Your answer must consist of the records below, reproduced exactly, with every picture removed.
======== Provided data
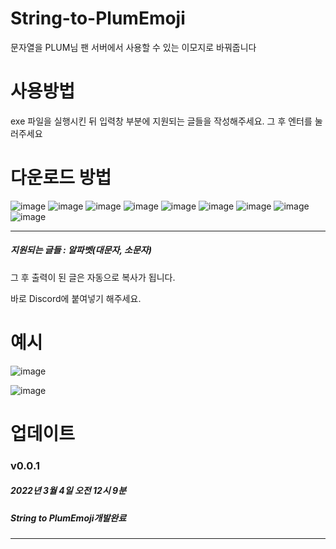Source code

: # String-to-PlumEmoji
문자열을 PLUM님 팬 서버에서 사용할 수 있는 이모지로 바꿔줍니다

# 사용방법
exe 파일을 실행시킨 뒤 입력창 부분에 지원되는 글들을 작성해주세요.
그 후 엔터를 눌러주세요

# 다운로드 방법
![image](https://user-images.githubusercontent.com/96653318/222762891-d6fbd477-934b-4b23-b465-c5add2b96ccb.png)
![image](https://user-images.githubusercontent.com/96653318/222762951-2e1a5154-f06b-45d6-a1e8-65b0fb8e7c49.png)
![image](https://user-images.githubusercontent.com/96653318/222763033-3da42fad-67f8-4701-a67d-c5766d3a6b18.png)
![image](https://user-images.githubusercontent.com/96653318/222763066-428873ad-5fec-4792-83ea-8cd6b9584bde.png)
![image](https://user-images.githubusercontent.com/96653318/222763120-f5b52827-13eb-4193-b688-683ace1317a3.png)
![image](https://user-images.githubusercontent.com/96653318/222763169-ae4af319-0730-49b6-8f9d-d5c4b311bc47.png)
![image](https://user-images.githubusercontent.com/96653318/222763214-650fba0c-ae69-4f9b-ab66-644b906aab35.png)
![image](https://user-images.githubusercontent.com/96653318/222763262-63a1ba6b-ef27-4c60-8e74-00e05f76fffc.png)
![image](https://user-images.githubusercontent.com/96653318/222763295-fda7bf0c-a4f7-41cf-aca4-0b06c8a33e73.png)

----------
##### 지원되는 글들 : 알파벳(대문자, 소문자)

그 후 출력이 된 글은 자동으로 복사가 됩니다.
  
바로 Discord에 붙여넣기 해주세요.

# 예시
![image](https://user-images.githubusercontent.com/96653318/222753318-6db75b80-2d0d-4e6a-8c9a-ec78c1f8dd4a.png)

![image](https://user-images.githubusercontent.com/96653318/222753441-92bbeac4-b89b-48a0-9364-94a6127f68a7.png)

# 업데이트
### v0.0.1 
##### 2022년 3월 4일 오전 12시 9분
##### String to PlumEmoji개발완료
----------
================
**Reply to the task:**
Source code

: # String-to-PlumEmoji
문자열을 PLUM님 팬 서버에서 사용할 수 있는 이모지로 바꿔줍니다

# 사용방법
exe 파일을 실행시킨 뒤 입력창 부분에 지원되는 글들을 작성해주세요.
그 후 엔터를 눌러주세요

# 다운로드 방법
![image](https://user-images.githubusercontent.com/96653318/222762891-d6fbd477-934b-4b23-b465-c5add2b96ccb.png)
![image](https://user-images.githubusercontent.com/96653318/222762951-2e1a5154-f06b-45d6-a1e8-65b0fb8e7c49.png)
![image](https://user-images.githubusercontent.com/96653318/222763033-3da42fad-67f8-4701-a67d-c5766d3a6b18.png)
![image](https://user-images.githubusercontent.com/96653318/222763066-428873ad-5fec-4792-83ea-8cd6b9584bde.png)
![image](https://user-images.githubusercontent.com/96653318/222763120-f5b52827-13eb-4193-b688-683ace1317a3.png)
![image](https://user-images.githubusercontent.com/96653318/222763169-ae4af319-0730-49b6-8f9d-d5c4b311bc47.png)
![image](https://user-images.githubusercontent.com/96653318/222763214-650fba0c-ae69-4f9b-ab66-644b906aab35.png)
![image](https://user-images.githubusercontent.com/96653318/222763262-63a1ba6b-ef27-4c60-8e74-00e05f76fffc.png)
![image](https://user-images.githubusercontent.com/96653318/222763295-fda7bf0c-a4f7-41cf-aca4-0b06c8a33e73.png)

----------
##### 지원되는 글들 : 알파벳(대문자, 소문자)

그 후 출력이 된 글은 자동으로 복사가 됩니다.
  
바로 Discord에 붙여넣기 해주세요.

# 예시
![image](https://user-images.githubusercontent.com/96653318/222753318-6db75b80-2d0d-4e6a-8c9a-ec78c1f8dd4a.png)

![image](https://user-images.githubusercontent.com/96653318/222753441-92bbeac4-b89b-48a0-9364-94a6127f68a7.png)

# 업데이트
### v0.0.1 
##### 2022년 3월 4일 오전 12시 9분
##### String to PlumEmoji개발완료
----------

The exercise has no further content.